Türker Alkan (Radikal, 17 kasım)
*
ÖNERİ
Ayrıca Türker beyin basın meslek kuruluşlarına da bir önerisi var. Hani medya mensupları başbakanın açık açık söylediklerini kıçlarından dinliyorlar ya:
“Bu tür olayların yinelenmemesi için gazete muhabirlerini hizmet içi eğitimden geçirmek gerekiyor. 'Başbakanlar neyi söyler gibi yaptıklarında gerçekten neyi söylemek ve söylememek isterler,' konulu bir ders çok yararlı olacaktır, eminim.” (Radikal, 18 kasım)
*
ILICAK
Bu arada, Nazlı Ilıcak da, AİHM ve başbakanın türban-ulema açıklaması hakkında EN TARAFSIZ KİŞİYİ BULUP görüşlerini almış:
AİHM’de Türkiye’yi dava eden türbanlı Leyla Şahin’in avukatı Kâzım Berzeg...
Bugün, 18 kasım
*
Yüzbinlerce insan için bir müjde elbet, ama ne kadar üzücü bir haberdi:
EK DERS ÜCRETLERİ İKİ KAT ARTIYOR diyor.
Bundan böyle, öğretmenlerin alacağı ek ders ücreti, saatte... 10 liraya çıkacakmış. Böylece 700 lira maaş alan bir öğretmen, tam gün ders verirse 600 lira da ek ders ücreti alabilecekmiş.
Öğretlenlere saatte 10 lira, ayda - tam gün çalışsa - 600 lira maaş. Hem de % 100 zamdan sonra!
Haydi kızlar okula, diye yırtınıyoruz.
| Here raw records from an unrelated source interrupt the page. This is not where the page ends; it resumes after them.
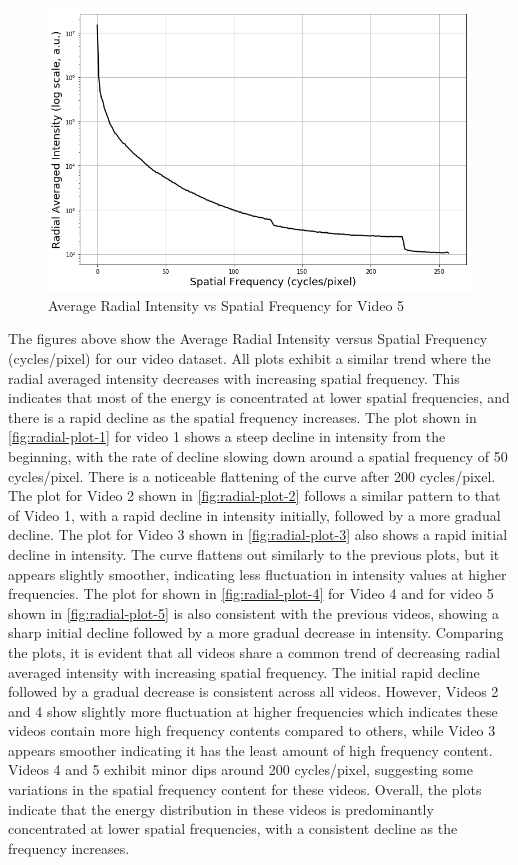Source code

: \documentclass{ioereport}
\begin{document}
\begin{figure}[H]
    \centering
    \includegraphics[width=\linewidth]{assets/video_radial_plots/long.png}
    \caption{Average Radial Intensity vs Spatial Frequency for Video 5}
    \label{fig:radial-plot-5}
\end{figure}


The figures above show the Average Radial Intensity versus Spatial Frequency (cycles/pixel) for our video dataset. All plots exhibit a similar trend where the radial averaged intensity decreases with increasing spatial frequency. This indicates that most of the energy is concentrated at lower spatial frequencies, and there is a rapid decline as the spatial frequency increases. The plot shown in \autoref{fig:radial-plot-1} for video 1 shows a steep decline in intensity from the beginning, with the rate of decline slowing down around a spatial frequency of 50 cycles/pixel. There is a noticeable flattening of the curve after 200 cycles/pixel. The plot for Video 2 shown in \autoref{fig:radial-plot-2} follows a similar pattern to that of Video 1, with a rapid decline in intensity initially, followed by a more gradual decline. The plot for Video 3 shown in \autoref{fig:radial-plot-3} also shows a rapid initial decline in intensity. The curve flattens out similarly to the previous plots, but it appears slightly smoother, indicating less fluctuation in intensity values at higher frequencies. The plot for shown in \autoref{fig:radial-plot-4} for Video 4 and for video 5 shown in \autoref{fig:radial-plot-5} is also consistent with the previous videos, showing a sharp initial decline followed by a more gradual decrease in intensity. Comparing the plots, it is evident that all videos share a common trend of decreasing radial averaged intensity with increasing spatial frequency. The initial rapid decline followed by a gradual decrease is consistent across all videos. However, Videos 2 and 4 show slightly more fluctuation at higher frequencies which indicates these videos contain more high frequency contents compared to others, while Video 3 appears smoother indicating it has the least amount of high frequency content. Videos 4 and 5 exhibit minor dips around 200 cycles/pixel, suggesting some variations in the spatial frequency content for these videos. Overall, the plots indicate that the energy distribution in these videos is predominantly concentrated at lower spatial frequencies, with a consistent decline as the frequency increases.
\end{document}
Kızlara zarar veriyoruz. Okuyup da öğretmen olacaklarına evlere temizliğe gitseler, daha çok para kazanırlar!
Milliyet, 18 kasım
*
YANLIŞ TANITMAYIN O ZAMAN!
Devlet Bakanı Mehmet Aydın Avrupa’da Türkiye’nin yanlış tanınmasından yakınmış, eşi için (modern bir hanım Nihal Aydın) ‘Kaçıncı karınız’ diye soruyorlarmış.
Doğrudur, Batılılar bizi Arap zannederler, çok eşli zannederler, bütün kadınlarımızı çarşaflı zannederler.
Bu yanlış görüntüyü düzeltmek için de, başbakanımızın eşi, dışişleri bakanımızın eşi... sıkmabaş türbanlı ve yerlere kadar kapalı geziyor!
Milliyet, 18 kasım
*
SAĞDUYUYA GEL!
Yüksekovalı sağduyu çağrısına kulak verdi, diye sevinmiş Sabah. “Terör örgütü PKK’nın gövde gösterisine dönüştürmeyi amaçladığı Yüksekova’daki cenaze töreni olaysız geçti.”
Yanda bu ‘sağduyulu’ cenazeyle ilgili bilgiler:
10 bin kişi katılmış cenazeye - DEHAP ilçe başkanlığının görevlendirdiği 2.000 kişi güvenliği sağlamış - Tabutlar PKK’nın renkleri olan sayı-yeşil-kırmızı bayraklara sarılmış - Kalabalık yol boyunca ‘TC ŞAŞIRMA BİZİ DAĞA TAŞIRMA’ diye slogan atıp ‘PKK - KONFEDERALİZM’ diyen afişler açmış - Güvenlik güçleri hiç müdahale etmemiş, ortalıkta görünmemiş, polis aileleri uzaklaştırılmış - Sadece yukarıdan F-16’lar geçiş yapmış... (Sabah, 18 kasım)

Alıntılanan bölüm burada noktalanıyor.